A new patient enters Room 2. Typically they’re older people but this one seems young. Since the walls are thin (6 centimeters according to Zac who is a numbers, statistics person) he can hear the arguing in the next room. When Lady Gaga is put on a continuous loop, as loud as it can go, Zac’s sure it’s a young girl. It turns out that the pain in her ankle wasn’t due to a sprain. It was cancerous.

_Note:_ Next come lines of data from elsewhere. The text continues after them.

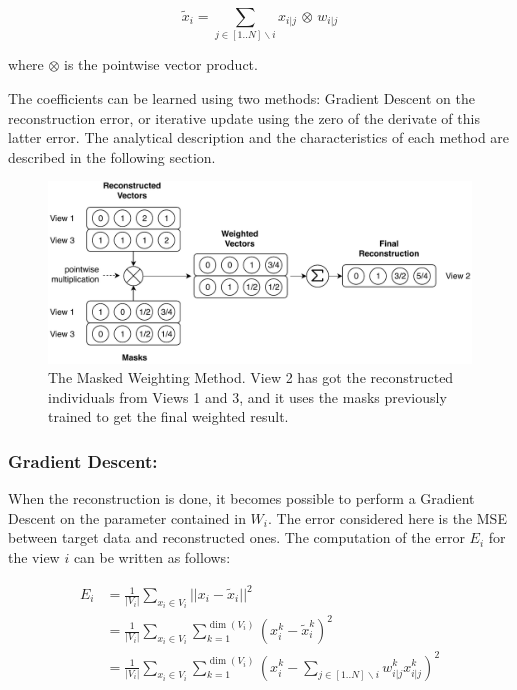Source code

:     \begin{equation}
\label{eq:final}
        \widetilde{x}_i = \sum_{j \in [1..N] \backslash i} x_{i|j} \, \otimes \, w_{i|j}
    \end{equation}
	
where $\otimes$ is the pointwise vector product.
		
The coefficients can be learned using two methods: Gradient Descent on the reconstruction error, or iterative update using the zero of the derivate of this latter error. The analytical description and the characteristics of each method are described in the following section. 
		
	\begin{figure}[h]
		\centering
		\includegraphics[width=\textwidth]{img/mwm.pdf}
        \caption{The Masked Weighting Method. View 2 has got the reconstructed
        individuals from Views 1 and 3, and it uses the masks previously trained
        to get the final weighted result.}
\label{fig:mwm}
	\end{figure}
	
        \subsubsection{Gradient Descent:}
When the reconstruction is done, it becomes possible to perform a Gradient Descent on the parameter contained in $W_i$. The error considered here is the MSE between target data and reconstructed ones. The computation of the error $E_i$ for the view $i$ can be written as follows:
		
    \begin{align*}
        E_i &= \frac{1}{|V_i|}\sum_{x_i \in V_i}||x_i - \widetilde{x}_i||^2\\
        &= \frac{1}{|V_i|}\sum_{x_i \in V_i}\sum_{k=1}^{\dim(V_i)}{(x_i^k - \widetilde{x}_i^k)}^2\\
        &= \frac{1}{|V_i|}\sum_{x_i \in V_i}\sum_{k=1}^{\dim(V_i)}{(x_i^k -
        \sum_{j \in [1..N] \backslash i} w_{i|j}^k x_{i|j}^k)}^2
    \end{align*}
		
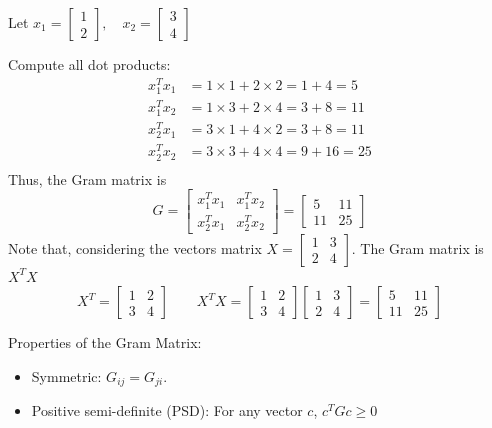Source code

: \documentclass{article}
\begin{document}

Let
$
x_1 = \begin{bmatrix} 1 \\ 2 \end{bmatrix}, \quad
x_2 = \begin{bmatrix} 3 \\ 4 \end{bmatrix}
$

Compute all dot products:
\begin{align*}
x_1^T x_1 &= 1 \times 1 + 2 \times 2 = 1 + 4 = 5 \\
x_1^T x_2 &= 1 \times 3 + 2 \times 4 = 3 + 8 = 11 \\
x_2^T x_1 &= 3 \times 1 + 4 \times 2 = 3 + 8 = 11 \\
x_2^T x_2 &= 3 \times 3 + 4 \times 4 = 9 + 16 = 25 \\
\end{align*}
Thus, the Gram matrix is
\[
G = \begin{bmatrix}
x_1^T x_1 & x_1^T x_2 \\
x_2^T x_1 & x_2^T x_2
\end{bmatrix}
=
\begin{bmatrix}
5 & 11 \\
11 & 25
\end{bmatrix}
\]
Note that, considering the vectors matrix $X = \begin{bmatrix}
1 & 3 \\
2 & 4
\end{bmatrix}$. The Gram matrix is $X^T X$
\[
X^T = \begin{bmatrix}
1 & 2 \\
3 & 4
\end{bmatrix}
\qquad
X^T X =
\begin{bmatrix}
1 & 2 \\
3 & 4
\end{bmatrix}
\begin{bmatrix}
1 & 3 \\
2 & 4
\end{bmatrix}
=
\begin{bmatrix}
5 & 11 \\
11 & 25
\end{bmatrix}
\]

Properties of the Gram Matrix:
\begin{itemize}
    \item Symmetric: $G_{ij} = G_{ji}$.
    \item Positive semi-definite (PSD): For any vector $c$,
    $
    c^T G c \geq 0
    $
\end{itemize}
\end{document}
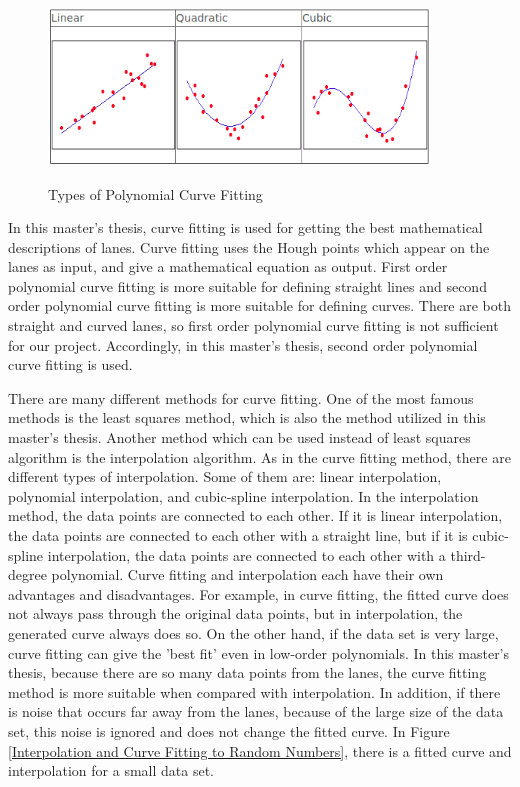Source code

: \begin{figure}[H]
 \centering
  \includegraphics[width=0.9\textwidth]{./Bilder/Curve_Fitting_Polynomial.png}\label{Curve_Fitting_Polynomial}
  \caption{Types of Polynomial Curve Fitting\cite{Curve_Fitting_Polynomial}}
\end{figure}


In this master's thesis, curve fitting is used for getting the best mathematical descriptions of lanes. Curve fitting uses the Hough points which appear on the lanes as input, and give a mathematical equation as output. First order polynomial curve fitting is more suitable for defining straight lines and second order polynomial curve fitting is more suitable for defining curves. There are both straight and curved lanes, so first order polynomial curve fitting is not sufficient for our project. Accordingly, in this master's thesis, second order polynomial curve fitting is used.

There are many different methods for curve fitting. One of the most famous methods is the least squares method, which is also the method utilized in this master's thesis. Another method which can be used instead of least squares algorithm is the interpolation algorithm. As in the curve fitting method, there are different types of interpolation. Some of them are: linear interpolation, polynomial interpolation, and cubic-spline interpolation. In the interpolation method, the data points are connected to each other. If it is linear interpolation, the data points are connected to each other with a straight line, but if it is cubic-spline interpolation, the data points are connected to each other with a third-degree polynomial. Curve fitting and interpolation each have their own advantages and disadvantages. For example, in curve fitting, the fitted curve does not always pass through the original data points, but in interpolation, the generated curve always does so. On the other hand, if the data set is very large, curve fitting can give the 'best fit' even in low-order polynomials. In this master's thesis, because there are so many data points from the lanes, the curve fitting method is more suitable when compared with interpolation. In addition, if there is noise that occurs far away from the lanes, because of the large size of the data set, this noise is ignored and does not change the fitted curve. In Figure \ref{Interpolation and Curve Fitting to Random Numbers}, there is a fitted curve and interpolation for a small data set. 



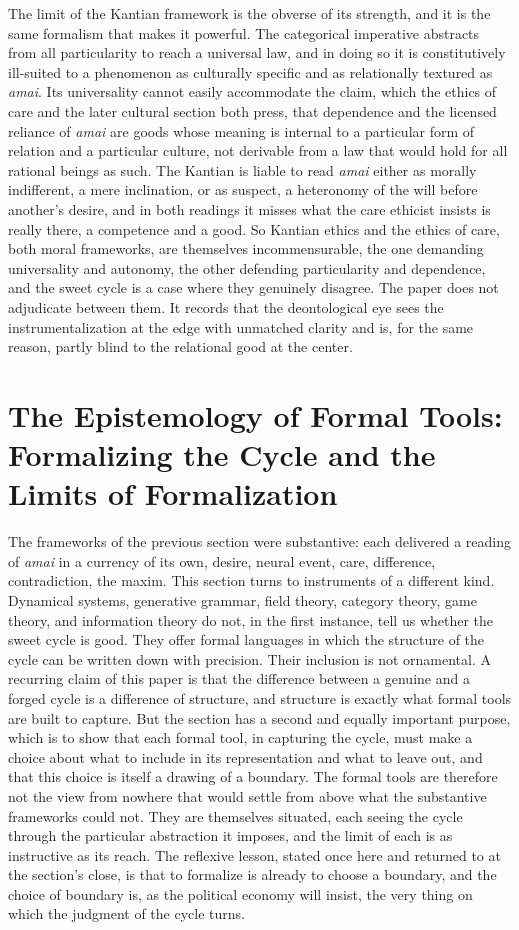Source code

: \documentclass[11pt,a4paper]{article}
\begin{document}
The limit of the Kantian framework is the obverse of its strength, and it is the same formalism that makes it powerful. The categorical imperative abstracts from all particularity to reach a universal law, and in doing so it is constitutively ill-suited to a phenomenon as culturally specific and as relationally textured as \textit{amai}. Its universality cannot easily accommodate the claim, which the ethics of care and the later cultural section both press, that dependence and the licensed reliance of \textit{amai} are goods whose meaning is internal to a particular form of relation and a particular culture, not derivable from a law that would hold for all rational beings as such. The Kantian is liable to read \textit{amai} either as morally indifferent, a mere inclination, or as suspect, a heteronomy of the will before another's desire, and in both readings it misses what the care ethicist insists is really there, a competence and a good. So Kantian ethics and the ethics of care, both moral frameworks, are themselves incommensurable, the one demanding universality and autonomy, the other defending particularity and dependence, and the sweet cycle is a case where they genuinely disagree. The paper does not adjudicate between them. It records that the deontological eye sees the instrumentalization at the edge with unmatched clarity and is, for the same reason, partly blind to the relational good at the center.

\section{The Epistemology of Formal Tools: Formalizing the Cycle and the Limits of Formalization}

The frameworks of the previous section were substantive: each delivered a reading of \textit{amai} in a currency of its own, desire, neural event, care, difference, contradiction, the maxim. This section turns to instruments of a different kind. Dynamical systems, generative grammar, field theory, category theory, game theory, and information theory do not, in the first instance, tell us whether the sweet cycle is good. They offer formal languages in which the structure of the cycle can be written down with precision. Their inclusion is not ornamental. A recurring claim of this paper is that the difference between a genuine and a forged cycle is a difference of structure, and structure is exactly what formal tools are built to capture. But the section has a second and equally important purpose, which is to show that each formal tool, in capturing the cycle, must make a choice about what to include in its representation and what to leave out, and that this choice is itself a drawing of a boundary. The formal tools are therefore not the view from nowhere that would settle from above what the substantive frameworks could not. They are themselves situated, each seeing the cycle through the particular abstraction it imposes, and the limit of each is as instructive as its reach. The reflexive lesson, stated once here and returned to at the section's close, is that to formalize is already to choose a boundary, and the choice of boundary is, as the political economy will insist, the very thing on which the judgment of the cycle turns.
\end{document}
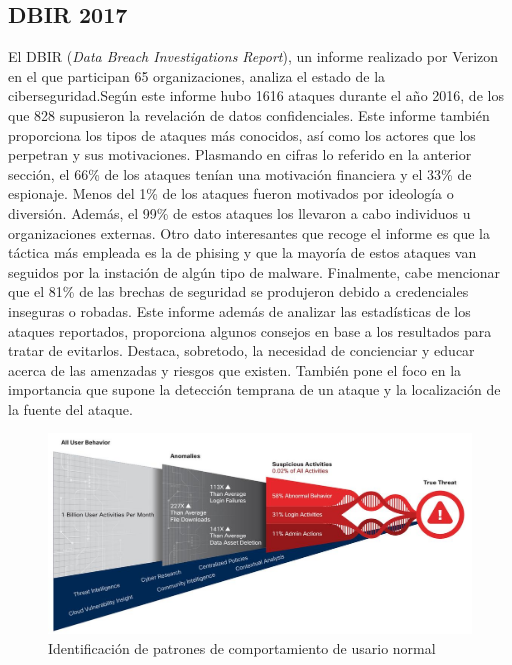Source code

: \subsection{DBIR 2017}
El DBIR (\textit{Data Breach Investigations Report}), un informe realizado por Verizon en el que participan 65 organizaciones, analiza el estado de la ciberseguridad.Según este informe hubo 1616 ataques durante el año 2016, de los que 828 supusieron la revelación de datos confidenciales. Este informe también proporciona los tipos de ataques más conocidos, así como los actores que los perpetran y sus motivaciones. Plasmando en cifras lo referido en la anterior sección, el 66\% de los ataques tenían una motivación financiera y el 33\% de espionaje. Menos del 1\% de los ataques fueron motivados por ideología o diversión. Además, el 99\% de estos ataques los llevaron a cabo individuos u organizaciones externas. Otro dato interesantes que recoge el informe es que la táctica más empleada es la de phising y que la mayoría de estos ataques van seguidos por la instación de algún tipo de malware. Finalmente, cabe mencionar que el 81\% de las brechas de seguridad se produjeron debido a credenciales inseguras o robadas. Este informe además de analizar las estadísticas de los ataques reportados, proporciona algunos consejos en base a los resultados para tratar de evitarlos. Destaca, sobretodo, la necesidad de concienciar y educar acerca de las amenzadas y riesgos que existen. También pone el foco en la importancia que supone la detección temprana de un ataque y la localización de la fuente del ataque\cite{DBIR2017}.
\begin{figure}[t]
\centering
\includegraphics[width=1\textwidth]{images/userBehavior.png}
\caption{Identificación de patrones de comportamiento de usario normal}
\label{fig:behavior}
\end{figure}


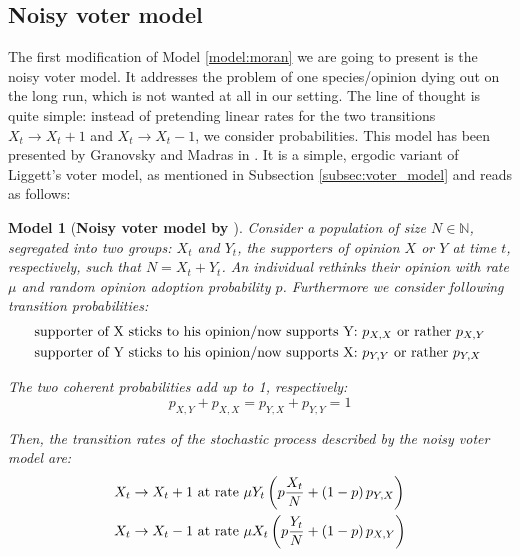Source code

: \documentclass[12pt,a4paper,twoside]{article}
\newtheorem{model}{Model}[section]
\begin{document}
\subsection{Noisy voter model}\label{subsec:noisy_voter_model}
The first modification of Model \ref{model:moran} we are going to present is the noisy voter model. It addresses the problem of one species/opinion dying out on the long run, which is not wanted at all in our setting. The line of thought is quite simple: instead of pretending linear rates for the two transitions $X_t \rightarrow X_t + 1$ and $X_t \rightarrow X_t - 1$, we consider probabilities. This model has been presented by Granovsky and Madras in \cite{Granovsky1995}. It is a simple, ergodic variant of Liggett's voter model, as mentioned in Subsection \ref{subsec:voter_model} and reads as follows:
\begin{model}[\textbf{Noisy voter model by \cite{Granovsky1995}}]\label{model:noisy_voter_model}
	Consider a population of size $N \in \mathbb{N}$, segregated into two groups: $X_t$ and $Y_t$, the supporters of opinion $X$ or $Y$ at time $t$, respectively, such that $N = X_t + Y_t$. An individual rethinks their opinion with rate $\mu$ and random opinion adoption probability $p$. Furthermore we consider following transition probabilities:
	\begin{align}
	\begin{split}\label{def:noisy_probs}
		\textnormal{supporter of X sticks to his opinion/now supports Y:} &\textnormal{  } p_{X,X}\textnormal{ or rather }p_{X,Y}\\
		\textnormal{supporter of Y sticks to his opinion/now supports X:} &\textnormal{  } p_{Y,Y}\textnormal{ or rather }p_{Y,X}
	\end{split}
	\end{align}
	
	The two coherent probabilities add up to 1, respectively:
	\begin{equation}\label{eq:noisy_probs_add_to_1}
		p_{X,Y} + p_{X,X} = p_{Y,X} + p_{Y,Y} = 1
	\end{equation}
	
	 Then, the transition rates of the stochastic process described by the noisy voter model are:
	 \begin{align}\label{def:transition_rates_noisy_voter_model}
	 	\begin{split}
	 	X_t \rightarrow X_t + 1 & \textnormal{ at rate } \mu Y_t\left(p\frac{X_t}{N} + \left(1-p\right) p_{Y,X}\right)\\
	 	X_t \rightarrow X_t - 1 & \textnormal{ at rate } \mu X_t\left(p\frac{Y_t}{N} + \left(1-p\right)p_{X,Y}\right)
	 	\end{split}
	 \end{align}
\end{model}
\end{document}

Unlikely as it is, since they are both isolated, Zac and Mia develop some sort of friendship through the walls and notes passed back and forth via Nina, the nurse.

Zac and Mia are a contrast in personalities. Zac is the old pro at this and wishes he could tell Mia what to do–crushed ice helps, grilled cheese with ketchup when your taste buds dull due to chemo. He’d also like to tell her that statistically, her chances are 98% that she’ll be cancer free for 5 years once her treatment is over. Mia on the other hand is  mad, belligerent, despondent. Yet, at 3 AM, the cursed hour, when both are up, they communicate through Facebook.

If John Green’s The Fault in Our Stars set the kids with cancer standard, Zac & Mia by A. J. Betts is not far behind. The locale is Australia and is peppered with alpaca and kangaroos. It’s poignant, funny, sad, teary. Readers will fall in love with Mia and Zac, absolutely. While no one can understand what they go through unless they’ve been there, readers will get a good idea.

I’m going out on a limb and saying this will make my Top 10 list this year, it’s that good. So, on a day when you’re indoors, it’s dreary out, and you need to involve yourself in a book, sad story, get out your tissue box, put up a hot chocolate, put your feet under the blanket and read. You’ll laugh. You’ll cry. But you’ll be better for it.